• **EXERCISE PROMPT**: Transcribe all the entries word for word, skipping the pictures.

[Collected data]
###
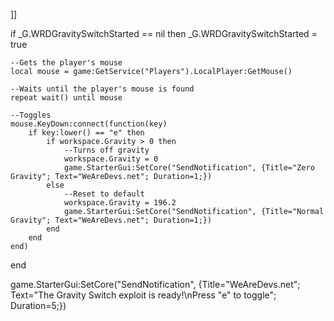]]

if _G.WRDGravitySwitchStarted == nil then
	_G.WRDGravitySwitchStarted = true
	
	--Gets the player's mouse
	local mouse = game:GetService("Players").LocalPlayer:GetMouse()

	--Waits until the player's mouse is found
	repeat wait() until mouse

	--Toggles
	mouse.KeyDown:connect(function(key)
		if key:lower() == "e" then
			if workspace.Gravity > 0 then
				--Turns off gravity
				workspace.Gravity = 0
				game.StarterGui:SetCore("SendNotification", {Title="Zero Gravity"; Text="WeAreDevs.net"; Duration=1;})
			else 
				--Reset to default
				workspace.Gravity = 196.2
				game.StarterGui:SetCore("SendNotification", {Title="Normal Gravity"; Text="WeAreDevs.net"; Duration=1;})
			end
		end
	end)
end

game.StarterGui:SetCore("SendNotification", {Title="WeAreDevs.net"; Text="The Gravity Switch exploit is ready!\nPress \"e\" to toggle"; Duration=5;})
###
• **TASK ANSWER**:
]]

if _G.WRDGravitySwitchStarted == nil then
	_G.WRDGravitySwitchStarted = true
	
	--Gets the player's mouse
	local mouse = game:GetService("Players").LocalPlayer:GetMouse()

	--Waits until the player's mouse is found
	repeat wait() until mouse

	--Toggles
	mouse.KeyDown:connect(function(key)
		if key:lower() == "e" then
			if workspace.Gravity > 0 then
				--Turns off gravity
				workspace.Gravity = 0
				game.StarterGui:SetCore("SendNotification", {Title="Zero Gravity"; Text="WeAreDevs.net"; Duration=1;})
			else 
				--Reset to default
				workspace.Gravity = 196.2
				game.StarterGui:SetCore("SendNotification", {Title="Normal Gravity"; Text="WeAreDevs.net"; Duration=1;})
			end
		end
	end)
end

game.StarterGui:SetCore("SendNotification", {Title="WeAreDevs.net"; Text="The Gravity Switch exploit is ready!\nPress \"e\" to toggle"; Duration=5;})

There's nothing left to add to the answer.